Task inputs =
════
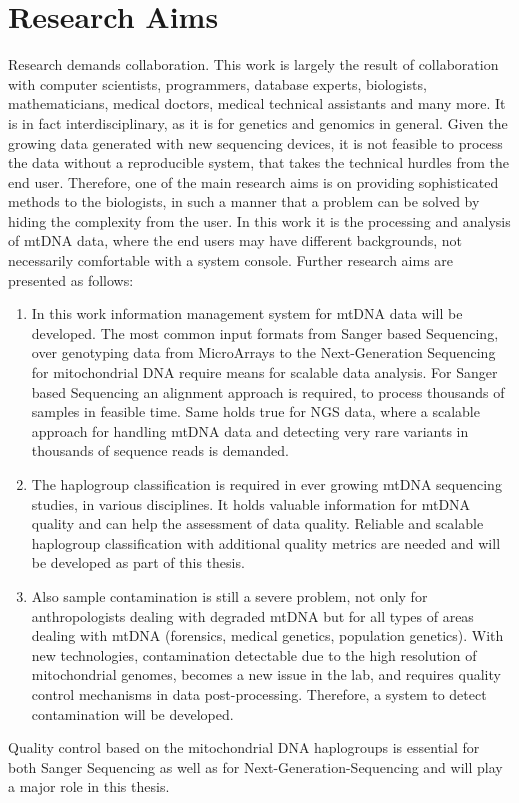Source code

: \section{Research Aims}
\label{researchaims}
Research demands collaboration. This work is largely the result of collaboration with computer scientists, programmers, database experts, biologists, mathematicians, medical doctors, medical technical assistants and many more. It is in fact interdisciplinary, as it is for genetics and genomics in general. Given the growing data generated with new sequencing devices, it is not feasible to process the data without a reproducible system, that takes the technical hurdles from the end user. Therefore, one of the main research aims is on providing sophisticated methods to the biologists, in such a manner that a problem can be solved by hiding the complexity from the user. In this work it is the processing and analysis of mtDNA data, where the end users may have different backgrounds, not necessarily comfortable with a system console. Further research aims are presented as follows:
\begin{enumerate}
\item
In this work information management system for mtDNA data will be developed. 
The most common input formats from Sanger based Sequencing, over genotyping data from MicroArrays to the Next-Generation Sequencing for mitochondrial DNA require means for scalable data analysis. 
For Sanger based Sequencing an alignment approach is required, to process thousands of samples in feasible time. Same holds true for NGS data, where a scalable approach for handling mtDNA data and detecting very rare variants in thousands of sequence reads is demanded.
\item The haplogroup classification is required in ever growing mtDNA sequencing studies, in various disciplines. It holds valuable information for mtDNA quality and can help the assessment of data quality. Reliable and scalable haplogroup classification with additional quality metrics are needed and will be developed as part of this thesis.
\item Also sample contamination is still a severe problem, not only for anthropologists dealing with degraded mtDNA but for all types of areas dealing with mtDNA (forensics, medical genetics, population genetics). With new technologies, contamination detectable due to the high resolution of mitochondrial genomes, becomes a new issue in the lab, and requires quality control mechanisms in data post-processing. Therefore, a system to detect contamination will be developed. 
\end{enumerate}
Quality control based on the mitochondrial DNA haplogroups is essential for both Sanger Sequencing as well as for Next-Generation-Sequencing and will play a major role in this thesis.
════
Work item = Before you print the records, please set aside any pictures and keep everything else exact.

Solution =
Source code

: \section{Research Aims}
\label{researchaims}
Research demands collaboration. This work is largely the result of collaboration with computer scientists, programmers, database experts, biologists, mathematicians, medical doctors, medical technical assistants and many more. It is in fact interdisciplinary, as it is for genetics and genomics in general. Given the growing data generated with new sequencing devices, it is not feasible to process the data without a reproducible system, that takes the technical hurdles from the end user. Therefore, one of the main research aims is on providing sophisticated methods to the biologists, in such a manner that a problem can be solved by hiding the complexity from the user. In this work it is the processing and analysis of mtDNA data, where the end users may have different backgrounds, not necessarily comfortable with a system console. Further research aims are presented as follows:
\begin{enumerate}
\item
In this work information management system for mtDNA data will be developed. 
The most common input formats from Sanger based Sequencing, over genotyping data from MicroArrays to the Next-Generation Sequencing for mitochondrial DNA require means for scalable data analysis. 
For Sanger based Sequencing an alignment approach is required, to process thousands of samples in feasible time. Same holds true for NGS data, where a scalable approach for handling mtDNA data and detecting very rare variants in thousands of sequence reads is demanded.
\item The haplogroup classification is required in ever growing mtDNA sequencing studies, in various disciplines. It holds valuable information for mtDNA quality and can help the assessment of data quality. Reliable and scalable haplogroup classification with additional quality metrics are needed and will be developed as part of this thesis.
\item Also sample contamination is still a severe problem, not only for anthropologists dealing with degraded mtDNA but for all types of areas dealing with mtDNA (forensics, medical genetics, population genetics). With new technologies, contamination detectable due to the high resolution of mitochondrial genomes, becomes a new issue in the lab, and requires quality control mechanisms in data post-processing. Therefore, a system to detect contamination will be developed. 
\end{enumerate}
Quality control based on the mitochondrial DNA haplogroups is essential for both Sanger Sequencing as well as for Next-Generation-Sequencing and will play a major role in this thesis.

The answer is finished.